TASK ITEM >> Return exactly the span of lines in the following data that opens with the line containing "# Capestone Project" and closes with the line containing "## 2. Background". Include nothing else.

Collected data
------------------------------------------------------------------------

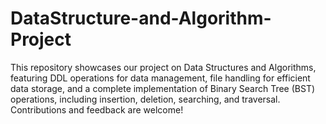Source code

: # DataStructure-and-Algorithm-Project
This repository showcases our project on Data Structures and Algorithms, featuring DDL operations for data management, file handling for efficient data storage, and a complete implementation of Binary Search Tree (BST) operations, including insertion, deletion, searching, and traversal. Contributions and feedback are welcome!
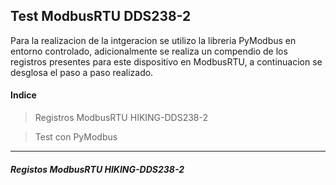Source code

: ## Test ModbusRTU DDS238-2 

Para la realizacion de la intgeracion se utilizo la libreria PyModbus en entorno controlado, adicionalmente se realiza un compendio de los registros presentes para este dispositivo en ModbusRTU, a continuacion se desglosa el paso a paso realizado.

#### Indice
> Registros ModbusRTU HIKING-DDS238-2

> Test con PyModbus

----
##### Registos ModbusRTU HIKING-DDS238-2

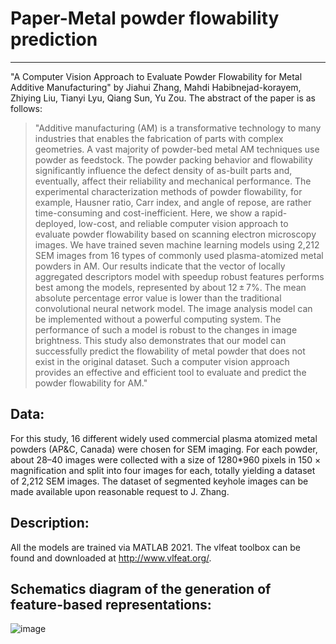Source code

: # Paper-Metal powder flowability prediction
---
"A Computer Vision Approach to Evaluate Powder Flowability for Metal Additive Manufacturing" by Jiahui Zhang,  Mahdi Habibnejad-korayem, Zhiying Liu, Tianyi Lyu, Qiang Sun, Yu Zou. The abstract of the paper is as follows:

>"Additive manufacturing (AM) is a transformative technology to many industries that enables the fabrication of parts with complex geometries. A vast majority of powder-bed metal AM techniques use powder as feedstock. The powder packing behavior and flowability significantly influence the defect density of as-built parts and, eventually, affect their reliability and mechanical performance. The experimental characterization methods of powder flowability, for example, Hausner ratio, Carr index, and angle of repose, are rather time-consuming and cost-inefficient. Here, we show a rapid-deployed, low-cost, and reliable computer vision approach to evaluate powder flowability based on scanning electron microscopy images. We have trained seven machine learning models using 2,212 SEM images from 16 types of commonly used plasma-atomized metal powders in AM. Our results indicate that the vector of locally aggregated descriptors model with speedup robust features performs best among the models, represented by about 12 ± 7%. The mean absolute percentage error value is lower than the traditional convolutional neural network model. The image analysis model can be implemented without a powerful computing system. The performance of such a model is robust to the changes in image brightness. This study also demonstrates that our model can successfully predict the flowability of metal powder that does not exist in the original dataset. Such a computer vision approach provides an effective and efficient tool to evaluate and predict the powder flowability for AM."

## Data:
For this study, 16 different widely used commercial plasma atomized metal powders (AP&C, Canada) were chosen for SEM imaging. For each powder, about 28–40 images were collected with a size of 1280*960 pixels in 150 × magnification and split into four images for each, totally yielding a dataset of 2,212 SEM images. The dataset of segmented keyhole images can be made available upon reasonable request to J. Zhang. 

## Description:
All the models are trained via MATLAB 2021. The vlfeat toolbox can be found and downloaded at http://www.vlfeat.org/.

## Schematics diagram of the generation of feature-based representations:
![image](https://github.com/Barry-ZhangUofT/Feature-based-computer-vision-approach/assets/65192706/871d6d24-7f20-42e7-8c62-b6527ad1b3d2)




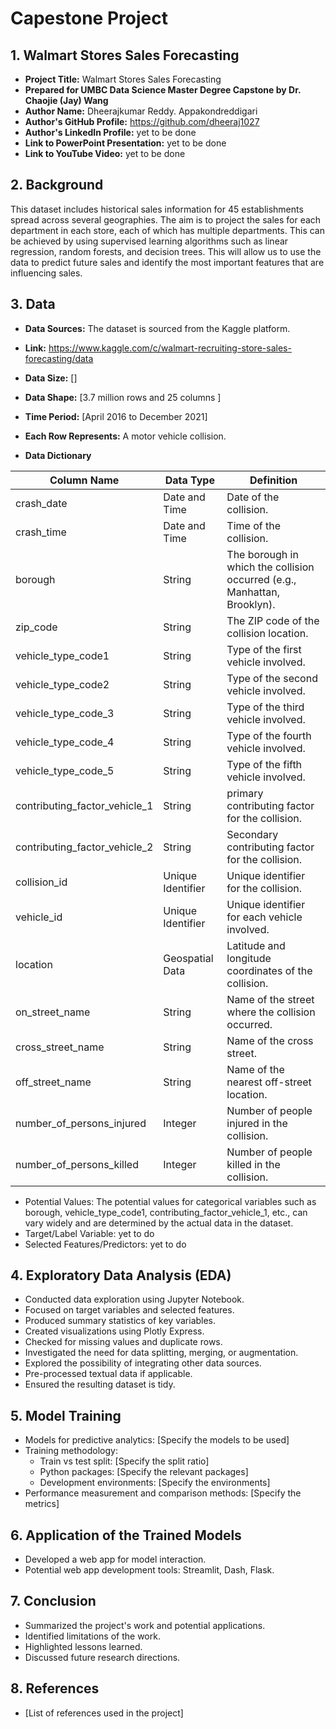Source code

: # Capestone Project

## 1. Walmart Stores Sales Forecasting
- **Project Title:**  Walmart Stores Sales Forecasting
- **Prepared for UMBC Data Science Master Degree Capstone by Dr. Chaojie (Jay) Wang**
- **Author Name:** Dheerajkumar Reddy. Appakondreddigari
- **Author's GitHub Profile:** https://github.com/dheeraj1027
- **Author's LinkedIn Profile:** yet to be done
- **Link to PowerPoint Presentation:** yet to be done
- **Link to YouTube Video:** yet to be done

## 2. Background
This dataset includes historical sales information for 45 establishments spread across several geographies. The aim is to project the sales for each department in each store, each of which has multiple departments. This can be achieved by using supervised learning algorithms such as linear regression, random forests, and decision trees. This will allow us to use the data to predict future sales and identify the most important features that are influencing sales.
## 3. Data
- **Data Sources:** The dataset is sourced from the Kaggle platform.
- **Link:** https://www.kaggle.com/c/walmart-recruiting-store-sales-forecasting/data
- **Data Size:** []
- **Data Shape:** [3.7 million rows and 25 columns ]
- **Time Period:** [April 2016 to December 2021]
- **Each Row Represents:** A motor vehicle collision.

-  **Data Dictionary**
  
| Column Name                       | Data Type           | Definition                                                  |
|-----------------------------------|---------------------|-------------------------------------------------------------|
| crash_date                         | Date and Time       | Date of the collision.                                     |
| crash_time                         | Date and Time       | Time of the collision.                                     |
| borough                            | String              | The borough in which the collision occurred (e.g., Manhattan, Brooklyn). |
| zip_code                           | String              | The ZIP code of the collision location.                    |
| vehicle_type_code1                 | String              | Type of the first vehicle involved.                        |
| vehicle_type_code2                 | String              | Type of the second vehicle involved.                       |
| vehicle_type_code_3                | String              | Type of the third vehicle involved.                        |
| vehicle_type_code_4                | String              | Type of the fourth vehicle involved.                       |
| vehicle_type_code_5                | String              | Type of the fifth vehicle involved.                        |
| contributing_factor_vehicle_1      | String              | primary contributing factor for the collision.             |
| contributing_factor_vehicle_2      | String              | Secondary contributing factor for the collision.           |
| collision_id                       | Unique Identifier    | Unique identifier for the collision.                       |
| vehicle_id                         | Unique Identifier    | Unique identifier for each vehicle involved.                |
| location                           | Geospatial Data     | Latitude and longitude coordinates of the collision.      |
| on_street_name                     | String              | Name of the street where the collision occurred.            |
| cross_street_name                  | String              | Name of the cross street.                                  |
| off_street_name                    | String              | Name of the nearest off-street location.                   |
| number_of_persons_injured          | Integer             | Number of people injured in the collision.                |
| number_of_persons_killed           | Integer             | Number of people killed in the collision.                 |

  - Potential Values: The potential values for categorical variables such as borough, vehicle_type_code1, contributing_factor_vehicle_1, etc., can vary widely and are determined by the actual data in the dataset. 
  - Target/Label Variable: yet to do
  - Selected Features/Predictors: yet to do

## 4. Exploratory Data Analysis (EDA)
- Conducted data exploration using Jupyter Notebook.
- Focused on target variables and selected features.
- Produced summary statistics of key variables.
- Created visualizations using Plotly Express.
- Checked for missing values and duplicate rows.
- Investigated the need for data splitting, merging, or augmentation.
- Explored the possibility of integrating other data sources.
- Pre-processed textual data if applicable.
- Ensured the resulting dataset is tidy.

## 5. Model Training
- Models for predictive analytics: [Specify the models to be used]
- Training methodology: 
  - Train vs test split: [Specify the split ratio]
  - Python packages: [Specify the relevant packages]
  - Development environments: [Specify the environments]
- Performance measurement and comparison methods: [Specify the metrics]

## 6. Application of the Trained Models
- Developed a web app for model interaction.
- Potential web app development tools: Streamlit, Dash, Flask.

## 7. Conclusion
- Summarized the project's work and potential applications.
- Identified limitations of the work.
- Highlighted lessons learned.
- Discussed future research directions.

## 8. References
- [List of references used in the project]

------------------------------------------------------------------------

EXERCISE OUTPUT >>
: # Capestone Project

## 1. Walmart Stores Sales Forecasting
- **Project Title:**  Walmart Stores Sales Forecasting
- **Prepared for UMBC Data Science Master Degree Capstone by Dr. Chaojie (Jay) Wang**
- **Author Name:** Dheerajkumar Reddy. Appakondreddigari
- **Author's GitHub Profile:** https://github.com/dheeraj1027
- **Author's LinkedIn Profile:** yet to be done
- **Link to PowerPoint Presentation:** yet to be done
- **Link to YouTube Video:** yet to be done

## 2. Background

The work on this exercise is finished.